|
IATEFL Poland A Journal for Teachers of English ISSN 1642-1027 Vol. 4, Issue 3 (July 2004) |
|
Software |
||||||||||||||||||||||||||||||||||||||||||||||||||||||||
| |
|
|
|
USING COMPUTERS IN CORRECTING WRITTEN WORK by Introduction Computers assist and automate
many aspects of our lives and enable things that are barely possible, if at
all, without them. Many forms of writing are undertaken on computers since word
processing programmes allow editing and formatting, typing shortcuts, spelling
and grammar checking, storing different versions, adding pictures, footnotes,
hyperlinks within the same document and to the internet, as well as working
online with someone at a remote computer. Collaborative writing also takes
place via email, chat and computer-mediated-communication facilities such as Nicenet and the Tandem project. When a text is submitted for
correction, whether for pedagogical or proofreading purposes, it may seem
anachronistic for the author to print it out for the corrections to be made
manually, especially given that the same corrections and the same comments are
repeatedly made and the same reference resources recommended, often themselves
hyperlinks (URLs). On another front, there has
also been a considerable amount of research and development in computational
linguistics, and this has led to advances in human-machine communication,
translation and speech recognition software, and new empirical findings about
language itself, grammar, vocabulary and their interrelationships in
particular. With the advent of desktop computers, the backbone of this
resource, the corpus, can be consulted by anyone correcting written work when
they come across language that seems to deviate from normal usage. In fact,
students involved in data-driven learning, as the pedagogical application of
computational linguistics is known, make these observations themselves. Whenever I give my teacher
training seminar, Using Computers in Correcting
Written Work, the
participants are often disappointed to find that technology is not going to
automatically resolve the linguistic questions that linger over their students’

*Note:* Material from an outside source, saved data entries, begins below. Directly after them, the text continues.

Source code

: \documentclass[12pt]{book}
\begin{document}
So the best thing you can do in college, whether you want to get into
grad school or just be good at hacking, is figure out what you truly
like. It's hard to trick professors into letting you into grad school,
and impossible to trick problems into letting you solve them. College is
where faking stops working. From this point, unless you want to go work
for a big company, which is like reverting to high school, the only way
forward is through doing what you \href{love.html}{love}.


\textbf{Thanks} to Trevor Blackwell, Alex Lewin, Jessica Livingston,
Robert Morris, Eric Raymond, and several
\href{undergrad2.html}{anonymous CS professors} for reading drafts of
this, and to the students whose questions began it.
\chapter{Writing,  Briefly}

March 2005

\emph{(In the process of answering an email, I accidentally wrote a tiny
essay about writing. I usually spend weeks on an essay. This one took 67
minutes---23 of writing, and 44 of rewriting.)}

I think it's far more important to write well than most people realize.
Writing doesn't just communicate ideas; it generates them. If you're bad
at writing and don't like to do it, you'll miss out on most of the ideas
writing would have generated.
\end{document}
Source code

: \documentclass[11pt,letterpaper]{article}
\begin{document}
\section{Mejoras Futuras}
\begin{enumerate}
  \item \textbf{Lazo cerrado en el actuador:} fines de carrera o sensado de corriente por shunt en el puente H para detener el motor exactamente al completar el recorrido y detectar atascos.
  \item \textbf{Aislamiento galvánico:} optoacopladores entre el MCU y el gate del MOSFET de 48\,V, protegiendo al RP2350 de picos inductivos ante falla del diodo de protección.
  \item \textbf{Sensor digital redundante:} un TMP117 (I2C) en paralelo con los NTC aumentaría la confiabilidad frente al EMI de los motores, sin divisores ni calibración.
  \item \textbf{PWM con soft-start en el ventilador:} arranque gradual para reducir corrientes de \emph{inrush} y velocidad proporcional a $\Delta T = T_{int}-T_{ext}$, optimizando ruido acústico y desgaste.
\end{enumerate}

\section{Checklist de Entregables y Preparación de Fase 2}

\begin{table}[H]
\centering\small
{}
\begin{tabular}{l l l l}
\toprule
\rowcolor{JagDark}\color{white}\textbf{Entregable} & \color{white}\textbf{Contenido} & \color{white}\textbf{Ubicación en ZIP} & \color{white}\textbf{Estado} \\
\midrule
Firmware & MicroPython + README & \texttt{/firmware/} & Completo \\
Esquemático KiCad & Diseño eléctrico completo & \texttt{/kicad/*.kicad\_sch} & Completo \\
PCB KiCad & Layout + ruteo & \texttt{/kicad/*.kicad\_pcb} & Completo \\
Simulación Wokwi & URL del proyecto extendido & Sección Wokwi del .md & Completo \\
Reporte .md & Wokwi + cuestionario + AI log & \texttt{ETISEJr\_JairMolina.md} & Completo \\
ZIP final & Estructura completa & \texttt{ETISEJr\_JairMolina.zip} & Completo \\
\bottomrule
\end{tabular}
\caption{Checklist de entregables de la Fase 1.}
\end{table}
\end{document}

language. This article follows on from Krajka (2002), in which he describes some of the useful tools available for correcting
student work with the computer. I will
refer to some of these tools, some linguistic resources that both teachers and
students can use today, and how in the future these could be combined into
powerful intelligent tools. Some currently available resources Word processors Using a word processor to
correct written work has a number of advantages. Microsoft Word (henceforth
MSW), the word processor described in Krajka (2002), offers spelling and
grammar checking both of which offer suggestions which can be accepted or
rejected. The program is intelligent enough to recognize passives, their are
is automatically corrected to there are, for example. The program offers
a comma before which although a quick look at a concordancing program
will show that this requirement is overstated. Back in MSW, the user can set
the stylistic level, e.g., casual, technical, each of which makes
different demands such as the use of contractions, and the very real problem of
too many successive nouns. Such intelligence can be quite useful in bringing
possible errors to a marker’s attention. But a comprehensive list of errors in
student writing is much longer than those offered by this grammar checker. As
we shall see, such a list is not the best path to identifying deviations. Another area of intelligence
that some wordprocessors offer is basic text "Statistics and
Readability" scores. This does not assist you in marking, but it evidences
a computer’s ability to perform basic statistical functions on a text as is
pursued throughout this article. The Flesch Reading Ease (FRE) is a calculation
based on the average sentence length and the average word length in a text. The
result is between 0 and 100, and the higher the score, the more readable the
text is said to be. The Flesch-Kincaid
Grade Level converts the number to an expression of U.S. grade-school level. At
the Juicy Studio website, you can determine the FRE of a webpage by entering its URL.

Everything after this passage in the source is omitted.